## WORK INSTRUCTION
Reproduce the data, keeping every word exactly as it is.

## MATERIALS PROVIDED
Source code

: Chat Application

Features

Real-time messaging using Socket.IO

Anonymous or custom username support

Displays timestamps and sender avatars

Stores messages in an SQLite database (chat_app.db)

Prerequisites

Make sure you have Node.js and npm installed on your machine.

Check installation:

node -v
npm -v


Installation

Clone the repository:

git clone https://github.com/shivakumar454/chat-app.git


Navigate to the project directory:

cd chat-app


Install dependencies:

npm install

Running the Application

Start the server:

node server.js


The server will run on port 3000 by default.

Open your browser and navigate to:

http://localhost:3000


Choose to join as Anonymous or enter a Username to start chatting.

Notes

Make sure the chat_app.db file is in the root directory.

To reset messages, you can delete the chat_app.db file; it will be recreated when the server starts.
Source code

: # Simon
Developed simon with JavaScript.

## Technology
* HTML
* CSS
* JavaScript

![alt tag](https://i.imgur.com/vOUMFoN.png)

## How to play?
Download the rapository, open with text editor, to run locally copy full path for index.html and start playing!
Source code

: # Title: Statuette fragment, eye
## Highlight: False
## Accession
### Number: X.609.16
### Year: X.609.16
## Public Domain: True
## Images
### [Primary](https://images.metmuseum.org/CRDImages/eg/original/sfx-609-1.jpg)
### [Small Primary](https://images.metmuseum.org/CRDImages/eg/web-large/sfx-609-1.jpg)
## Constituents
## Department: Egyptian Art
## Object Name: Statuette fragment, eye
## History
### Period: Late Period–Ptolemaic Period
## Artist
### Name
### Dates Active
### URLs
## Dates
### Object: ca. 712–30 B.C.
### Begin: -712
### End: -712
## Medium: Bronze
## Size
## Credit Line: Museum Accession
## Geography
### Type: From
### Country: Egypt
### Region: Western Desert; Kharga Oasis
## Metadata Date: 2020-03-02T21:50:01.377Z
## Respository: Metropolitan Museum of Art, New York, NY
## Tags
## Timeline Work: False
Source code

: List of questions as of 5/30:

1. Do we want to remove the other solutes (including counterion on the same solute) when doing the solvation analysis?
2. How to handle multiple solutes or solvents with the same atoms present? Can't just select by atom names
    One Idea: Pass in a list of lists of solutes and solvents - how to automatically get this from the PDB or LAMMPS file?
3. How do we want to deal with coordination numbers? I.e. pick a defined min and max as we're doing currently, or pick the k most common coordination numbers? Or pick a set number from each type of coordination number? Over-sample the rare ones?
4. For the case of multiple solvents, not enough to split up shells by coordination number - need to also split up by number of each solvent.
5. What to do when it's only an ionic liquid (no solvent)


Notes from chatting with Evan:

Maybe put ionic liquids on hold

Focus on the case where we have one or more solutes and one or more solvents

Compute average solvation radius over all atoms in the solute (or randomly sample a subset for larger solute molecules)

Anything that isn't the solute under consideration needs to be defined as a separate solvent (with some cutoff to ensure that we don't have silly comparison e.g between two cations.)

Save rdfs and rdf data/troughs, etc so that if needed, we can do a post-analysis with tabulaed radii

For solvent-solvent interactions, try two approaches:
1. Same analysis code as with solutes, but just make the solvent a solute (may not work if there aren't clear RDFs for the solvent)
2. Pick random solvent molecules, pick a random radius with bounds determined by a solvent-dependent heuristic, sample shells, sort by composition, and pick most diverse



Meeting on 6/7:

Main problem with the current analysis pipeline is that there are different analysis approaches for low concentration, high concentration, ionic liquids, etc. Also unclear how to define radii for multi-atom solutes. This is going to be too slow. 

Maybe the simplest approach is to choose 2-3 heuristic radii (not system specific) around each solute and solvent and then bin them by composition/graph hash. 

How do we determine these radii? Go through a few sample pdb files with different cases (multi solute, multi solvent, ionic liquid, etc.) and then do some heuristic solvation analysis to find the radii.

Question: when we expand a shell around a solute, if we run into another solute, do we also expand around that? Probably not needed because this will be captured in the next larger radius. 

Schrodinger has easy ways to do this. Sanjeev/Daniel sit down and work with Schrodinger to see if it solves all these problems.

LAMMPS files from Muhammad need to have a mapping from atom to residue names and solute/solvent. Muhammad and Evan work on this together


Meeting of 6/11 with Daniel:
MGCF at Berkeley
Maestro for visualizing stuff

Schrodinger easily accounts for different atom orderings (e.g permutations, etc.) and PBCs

## RESULT FOR THIS TASK
Source code

: Chat Application

Features

Real-time messaging using Socket.IO

Anonymous or custom username support

Displays timestamps and sender avatars

Stores messages in an SQLite database (chat_app.db)

Prerequisites

Make sure you have Node.js and npm installed on your machine.

Check installation:

node -v
npm -v


Installation

Clone the repository:

git clone https://github.com/shivakumar454/chat-app.git


Navigate to the project directory:

cd chat-app


Install dependencies:

npm install

Running the Application

Start the server:

node server.js


The server will run on port 3000 by default.

Open your browser and navigate to:

http://localhost:3000


Choose to join as Anonymous or enter a Username to start chatting.

Notes

Make sure the chat_app.db file is in the root directory.

To reset messages, you can delete the chat_app.db file; it will be recreated when the server starts.
Source code

: # Simon
Developed simon with JavaScript.

## Technology
* HTML
* CSS
* JavaScript

![alt tag](https://i.imgur.com/vOUMFoN.png)

## How to play?
Download the rapository, open with text editor, to run locally copy full path for index.html and start playing!
Source code

: # Title: Statuette fragment, eye
## Highlight: False
## Accession
### Number: X.609.16
### Year: X.609.16
## Public Domain: True
## Images
### [Primary](https://images.metmuseum.org/CRDImages/eg/original/sfx-609-1.jpg)
### [Small Primary](https://images.metmuseum.org/CRDImages/eg/web-large/sfx-609-1.jpg)
## Constituents
## Department: Egyptian Art
## Object Name: Statuette fragment, eye
## History
### Period: Late Period–Ptolemaic Period
## Artist
### Name
### Dates Active
### URLs
## Dates
### Object: ca. 712–30 B.C.
### Begin: -712
### End: -712
## Medium: Bronze
## Size
## Credit Line: Museum Accession
## Geography
### Type: From
### Country: Egypt
### Region: Western Desert; Kharga Oasis
## Metadata Date: 2020-03-02T21:50:01.377Z
## Respository: Metropolitan Museum of Art, New York, NY
## Tags
## Timeline Work: False
Source code

: List of questions as of 5/30:

1. Do we want to remove the other solutes (including counterion on the same solute) when doing the solvation analysis?
2. How to handle multiple solutes or solvents with the same atoms present? Can't just select by atom names
    One Idea: Pass in a list of lists of solutes and solvents - how to automatically get this from the PDB or LAMMPS file?
3. How do we want to deal with coordination numbers? I.e. pick a defined min and max as we're doing currently, or pick the k most common coordination numbers? Or pick a set number from each type of coordination number? Over-sample the rare ones?
4. For the case of multiple solvents, not enough to split up shells by coordination number - need to also split up by number of each solvent.
5. What to do when it's only an ionic liquid (no solvent)


Notes from chatting with Evan:

Maybe put ionic liquids on hold

Focus on the case where we have one or more solutes and one or more solvents

Compute average solvation radius over all atoms in the solute (or randomly sample a subset for larger solute molecules)

Anything that isn't the solute under consideration needs to be defined as a separate solvent (with some cutoff to ensure that we don't have silly comparison e.g between two cations.)

Save rdfs and rdf data/troughs, etc so that if needed, we can do a post-analysis with tabulaed radii

For solvent-solvent interactions, try two approaches:
1. Same analysis code as with solutes, but just make the solvent a solute (may not work if there aren't clear RDFs for the solvent)
2. Pick random solvent molecules, pick a random radius with bounds determined by a solvent-dependent heuristic, sample shells, sort by composition, and pick most diverse



Meeting on 6/7:

Main problem with the current analysis pipeline is that there are different analysis approaches for low concentration, high concentration, ionic liquids, etc. Also unclear how to define radii for multi-atom solutes. This is going to be too slow. 

Maybe the simplest approach is to choose 2-3 heuristic radii (not system specific) around each solute and solvent and then bin them by composition/graph hash. 

How do we determine these radii? Go through a few sample pdb files with different cases (multi solute, multi solvent, ionic liquid, etc.) and then do some heuristic solvation analysis to find the radii.

Question: when we expand a shell around a solute, if we run into another solute, do we also expand around that? Probably not needed because this will be captured in the next larger radius. 

Schrodinger has easy ways to do this. Sanjeev/Daniel sit down and work with Schrodinger to see if it solves all these problems.

LAMMPS files from Muhammad need to have a mapping from atom to residue names and solute/solvent. Muhammad and Evan work on this together


Meeting of 6/11 with Daniel:
MGCF at Berkeley
Maestro for visualizing stuff

Schrodinger easily accounts for different atom orderings (e.g permutations, etc.) and PBCs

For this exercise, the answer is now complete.